54 A. 628 | Md. | 1903
The main question presented by this appeal is whether the incorporation of a railroad company, under the General Incorporation Laws of this State, confers upon it the right to cross the navigable waters of the State without the consent of the Legislature.
The appellant filed a petition, in the Superior Court of Baltimore City, for a mandamus requiring the Board of Public Works to take action upon and either approve or disapprove the plans, submitted to them by it under sec. 177 of Art. 23, of the Code, for the construction of bridges across three navigable creeks in Baltimore county. The Board of Public Works demurred to the petition and the Superior Court by its order of January 5th, 1903, sustained the demurrer and dismissed the petition. From that order the present appeal was taken. *179
The petition alleges that the appellant, having become duly incorporated under the General Incorporation Laws of the State to construct and operate a railroad between the towns of Dundalk and North Point in Baltimore County, found it necessary, in order to complete the road, to construct it across the three creeks already mentioned, which are alleged to be navigable streams. That, being ready to construct its railroad, it filed with and submitted to the Board of Public Works the plans and specifications of the bridges and other fixtures it proposed to erect to cross the said streams, and that it fully complied in every respect with all of the provisions of sec. 177 of Art. 23 of the Code and all other laws of the State as well as with the rules and regulations of the Board of Public Works relative thereto. But that the said Board decline and refuse to take any action on the plans and specifications so filed with them, for the alleged reason that the appellant has not shown proper authority to construct its bridges over these navigable streams, and they assert that the consent of the Legislature to the erection of the bridges must be obtained before they can take any action on the plans and specifications.
The petition insists that the appellant acquired by its incorporation and especially by sec. 177 of Art. 23 of the Code, the power and authority to bridge the streams in question without first securing the consent of the Legislature and that it is entitled to have its plans acted on by the Board and it prays for a mandamus to compel such action.
We think the learned Judge below was right in sustaining the demurrer to this petition.
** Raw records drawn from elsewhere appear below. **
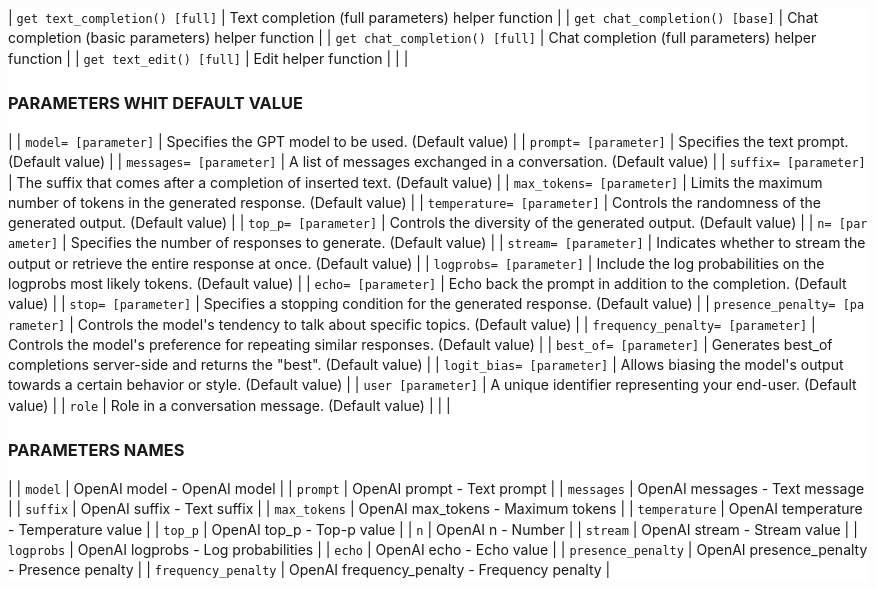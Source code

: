 | `get text_completion() [full]` | Text completion (full parameters) helper function |
| `get chat_completion() [base]` | Chat completion (basic parameters) helper function |
| `get chat_completion() [full]` | Chat completion (full parameters) helper function |
| `get text_edit() [full]` | Edit helper function |
| | <h3>PARAMETERS WHIT DEFAULT VALUE</h3> |
| `model= [parameter]` | Specifies the GPT model to be used. (Default value) |
| `prompt= [parameter]` | Specifies the text prompt. (Default value) |
| `messages= [parameter]` | A list of messages exchanged in a conversation. (Default value) |
| `suffix= [parameter]` | The suffix that comes after a completion of inserted text. (Default value) |
| `max_tokens= [parameter]` | Limits the maximum number of tokens in the generated response. (Default value) |
| `temperature= [parameter]` | Controls the randomness of the generated output. (Default value) |
| `top_p= [parameter]` | Controls the diversity of the generated output. (Default value) |
| `n= [parameter]` | Specifies the number of responses to generate. (Default value) |
| `stream= [parameter]` | Indicates whether to stream the output or retrieve the entire response at once. (Default value) |
| `logprobs= [parameter]` | Include the log probabilities on the logprobs most likely tokens. (Default value) |
| `echo= [parameter]` | Echo back the prompt in addition to the completion. (Default value) |
| `stop= [parameter]` | Specifies a stopping condition for the generated response. (Default value) |
| `presence_penalty= [parameter]` | Controls the model's tendency to talk about specific topics. (Default value) |
| `frequency_penalty= [parameter]` | Controls the model's preference for repeating similar responses. (Default value) |
| `best_of= [parameter]` | Generates best_of completions server-side and returns the "best". (Default value) |
| `logit_bias= [parameter]` | Allows biasing the model's output towards a certain behavior or style. (Default value) |
| `user [parameter]` | A unique identifier representing your end-user. (Default value) |
| `role` | Role in a conversation message. (Default value) |
| | <h3>PARAMETERS NAMES</h3> |
| `model` | OpenAI model - OpenAI model |
| `prompt` | OpenAI prompt - Text prompt |
| `messages` | OpenAI messages - Text message |
| `suffix` | OpenAI suffix - Text suffix |
| `max_tokens` | OpenAI max_tokens - Maximum tokens |
| `temperature` | OpenAI temperature - Temperature value |
| `top_p` | OpenAI top_p - Top-p value |
| `n` | OpenAI n - Number |
| `stream` | OpenAI stream - Stream value |
| `logprobs` | OpenAI logprobs - Log probabilities |
| `echo` | OpenAI echo - Echo value |
| `presence_penalty` | OpenAI presence_penalty - Presence penalty |
| `frequency_penalty` | OpenAI frequency_penalty - Frequency penalty |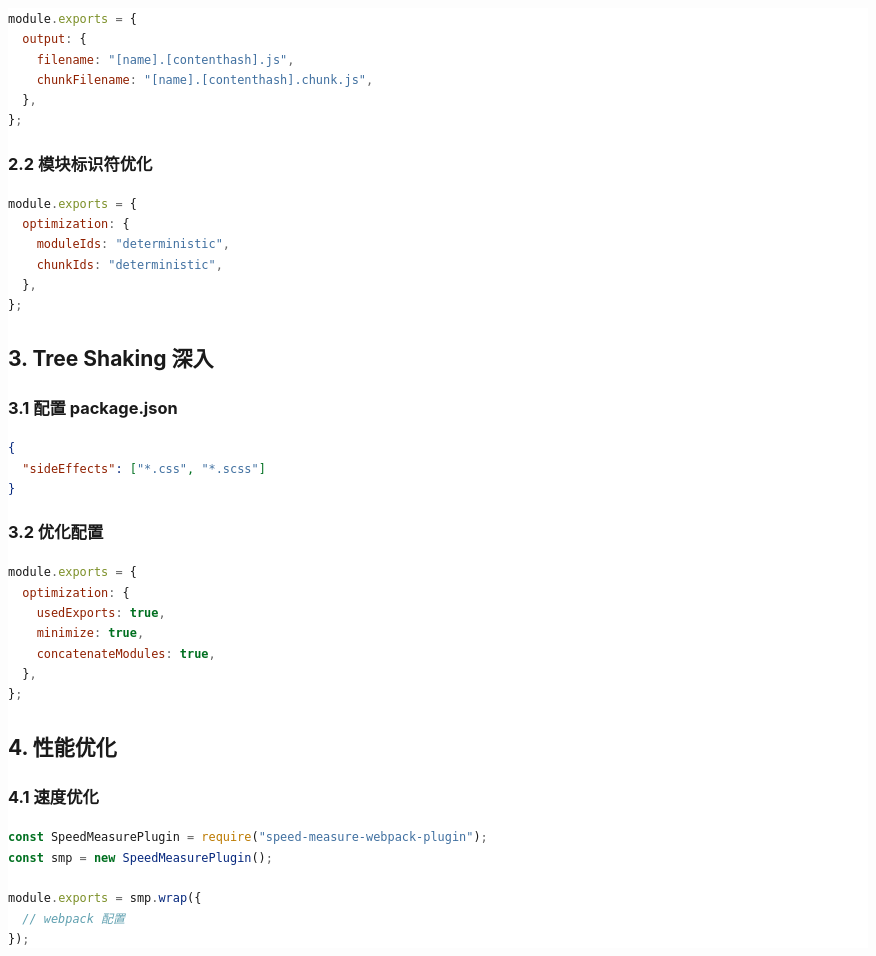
```javascript
module.exports = {
  output: {
    filename: "[name].[contenthash].js",
    chunkFilename: "[name].[contenthash].chunk.js",
  },
};
```

### 2.2 模块标识符优化

```javascript
module.exports = {
  optimization: {
    moduleIds: "deterministic",
    chunkIds: "deterministic",
  },
};
```

## 3. Tree Shaking 深入

### 3.1 配置 package.json

```json
{
  "sideEffects": ["*.css", "*.scss"]
}
```

### 3.2 优化配置

```javascript
module.exports = {
  optimization: {
    usedExports: true,
    minimize: true,
    concatenateModules: true,
  },
};
```

## 4. 性能优化

### 4.1 速度优化

```javascript
const SpeedMeasurePlugin = require("speed-measure-webpack-plugin");
const smp = new SpeedMeasurePlugin();

module.exports = smp.wrap({
  // webpack 配置
});
```
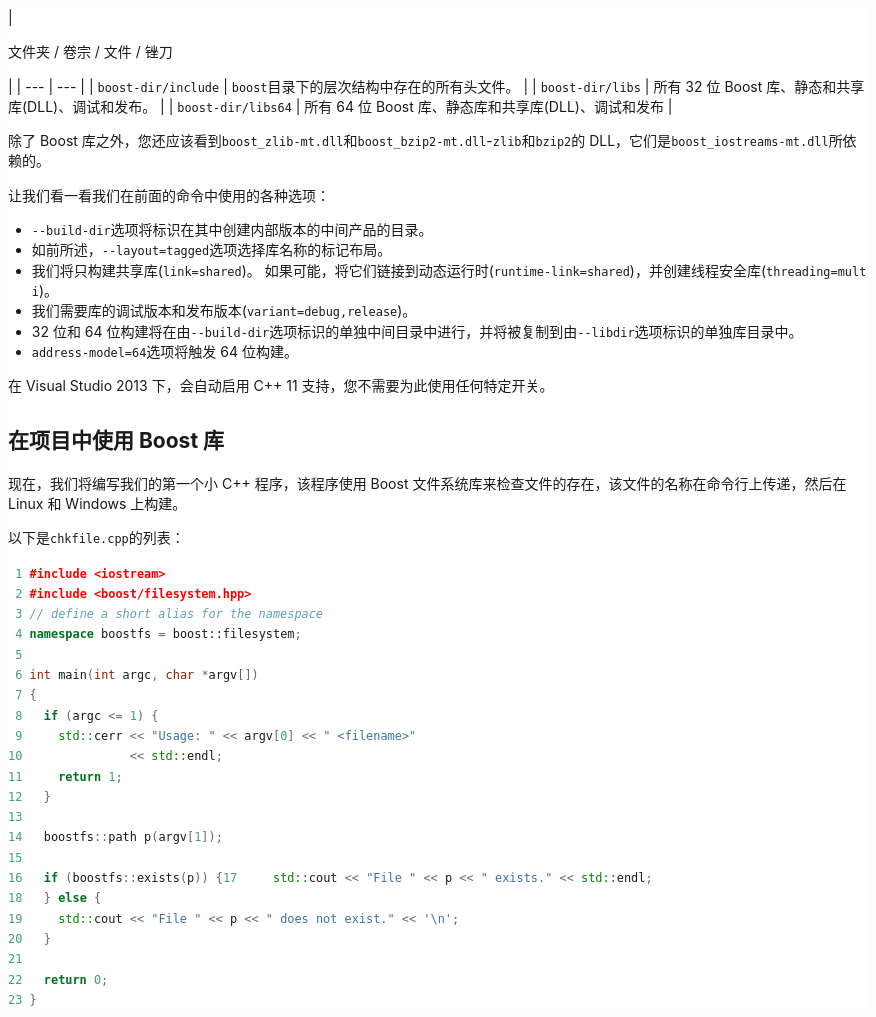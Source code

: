  | 

文件夹 / 卷宗 / 文件 / 锉刀

 |
| --- | --- |
| `boost-dir/include` | `boost`目录下的层次结构中存在的所有头文件。 |
| `boost-dir/libs` | 所有 32 位 Boost 库、静态和共享库(DLL)、调试和发布。 |
| `boost-dir/libs64` | 所有 64 位 Boost 库、静态库和共享库(DLL)、调试和发布 |

除了 Boost 库之外，您还应该看到`boost_zlib-mt.dll`和`boost_bzip2-mt.dll`-`zlib`和`bzip2`的 DLL，它们是`boost_iostreams-mt.dll`所依赖的。

让我们看一看我们在前面的命令中使用的各种选项：

*   `--build-dir`选项将标识在其中创建内部版本的中间产品的目录。
*   如前所述，`--layout=tagged`选项选择库名称的标记布局。
*   我们将只构建共享库(`link=shared`)。 如果可能，将它们链接到动态运行时(`runtime-link=shared`)，并创建线程安全库(`threading=multi`)。
*   我们需要库的调试版本和发布版本(`variant=debug,release`)。
*   32 位和 64 位构建将在由`--build-dir`选项标识的单独中间目录中进行，并将被复制到由`--libdir`选项标识的单独库目录中。
*   `address-model=64`选项将触发 64 位构建。

在 Visual Studio 2013 下，会自动启用 C++ 11 支持，您不需要为此使用任何特定开关。

## 在项目中使用 Boost 库

现在，我们将编写我们的第一个小 C++ 程序，该程序使用 Boost 文件系统库来检查文件的存在，该文件的名称在命令行上传递，然后在 Linux 和 Windows 上构建。

以下是`chkfile.cpp`的列表：

```cpp
 1 #include <iostream>
 2 #include <boost/filesystem.hpp>
 3 // define a short alias for the namespace
 4 namespace boostfs = boost::filesystem;
 5
 6 int main(int argc, char *argv[])
 7 {
 8   if (argc <= 1) {
 9     std::cerr << "Usage: " << argv[0] << " <filename>"
10               << std::endl;
11     return 1;
12   }
13
14   boostfs::path p(argv[1]);
15
16   if (boostfs::exists(p)) {17     std::cout << "File " << p << " exists." << std::endl;
18   } else {
19     std::cout << "File " << p << " does not exist." << '\n';
20   }
21
22   return 0;
23 }
```

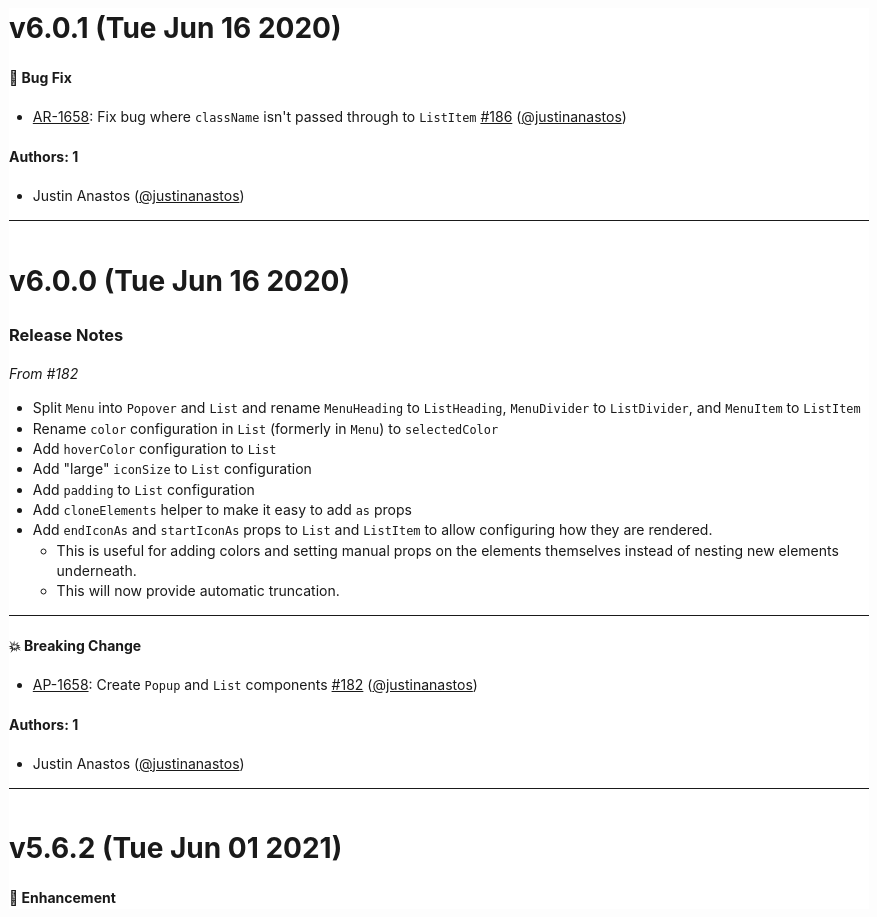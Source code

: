 # v6.0.1 (Tue Jun 16 2020)

#### 🐛  Bug Fix

- [AR-1658](https://apollographql.atlassian.net/browse/AR-1658): Fix bug where `className` isn't passed through to `ListItem` [#186](https://github.com/apollographql/space-kit/pull/186) ([@justinanastos](https://github.com/justinanastos))

#### Authors: 1

- Justin Anastos ([@justinanastos](https://github.com/justinanastos))

---

# v6.0.0 (Tue Jun 16 2020)

### Release Notes

_From #182_

* Split `Menu` into `Popover` and `List` and rename `MenuHeading` to `ListHeading`, `MenuDivider` to `ListDivider`, and `MenuItem` to `ListItem`
* Rename `color` configuration in `List` (formerly in `Menu`) to `selectedColor`
* Add `hoverColor` configuration to `List`
* Add "large" `iconSize` to `List` configuration
* Add `padding` to `List` configuration
* Add `cloneElements` helper to make it easy to add `as` props
* Add `endIconAs` and `startIconAs` props to `List` and `ListItem` to allow configuring how they are rendered.
  * This is useful for adding colors and setting manual props on the elements themselves instead of nesting new elements underneath. 
  * This will now provide automatic truncation.

---

#### 💥 Breaking Change

- [AP-1658](https://apollographql.atlassian.net/browse/AP-1658): Create `Popup` and `List` components [#182](https://github.com/apollographql/space-kit/pull/182) ([@justinanastos](https://github.com/justinanastos))

#### Authors: 1

- Justin Anastos ([@justinanastos](https://github.com/justinanastos))

---

# v5.6.2 (Tue Jun 01 2021)

#### 🚀 Enhancement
In ascertaining the nature and extent of the powers conferred upon the appellant by its incorporation in reference to the navigable waters of the State, we must keep in view all of the provisions of the Code bearing upon that subject and construe them in the light of the principles of the common law applicable to all grants of power from the State. There is no express grant of power to railroad companies to cross navigable waters found in the general law under which the appellant was incorporated. *180
The State is undoubtedly the owner of the navigable waters within its boundaries and can make a valid grant of privileges or interests in or over them subject to the public rights of navigation and fishery. Browne v. Kennedy, 5 H. J. 156;Wilson v. Inloes, 11 G. J. 359; Phipps v. State,
It is however a familiar proposition of the common law that in a grant by the State nothing passes by implication. The grantee takes only that which is given to him by express terms. This is true of grants by legislative action. Broom's Legal Maxims, 5th ed., p. 607; Jones v. Tatham, 20 Pa. St. 411; State v.Kinne,
The present case differs from those last referred to, all of which arose under the laws of other States, in this important particular. Sec. 92 of Art. 23 of the Code, which contains the General Law of this State for the creation of various kinds of corporations including railroad companies, plainly declares, "No bridge shall be erected on a navigable river unless authorized by an Act of the General Assembly." It is true that this section, which constituted part of the General Incorporation *181 Law of 1868, now appears as codified under the head of Companies for the Erection of Bridges, but its application is not thereby necessarily confined to corporations of that class.
As was said by our predecessors in State v. Popp,
Nor do we think that sec. 177 of that Article, which was enacted in 1876, operated to repeal sec. 92. The obvious purpose of sec. 177 was not to grant the power or authority to railroad companies to bridge navigable streams but to regulate the method of bridging them by such railroad companies as possess the right to do so. Its provisions relate solely to theplan of the proposed bridge and the place of its location
which are both put by the law under the supervision and control of the Board of Public Works. The Board are given the power to approve or disapprove the plans, with the right of an appeal by the railroad company to the Circuit Court in the event of a disapproval of its plans by the Board. There is no express repeal of sec. 92 by the Railroad Act of 1876, which enacted sec. 177, and as the two sections under consideration are not inconsistent with each other they must both stand and being in pari materia
must be construed together although passed at different times.Canal Co. v. Railroad Co., 4 G. J. 1; State v. R.R.Co.,
The streams involved in the present suit, Jones' Creek, *182 North Point Creek and Shallow Creek, are said to be unimportant ones, but the principle involved is an important one to a State like ours which has much navigable water within its boundaries. The future development and progress of the commerce of the State may be largely influenced by the judicious management and control of this navigable water and it is therefore important to strictly maintain the doctrine that no grant by the Legislature of any right in or control over any portion of it will be upheld which rests upon mere implication or construction or anything short of a clear and direct expression of the legislative will.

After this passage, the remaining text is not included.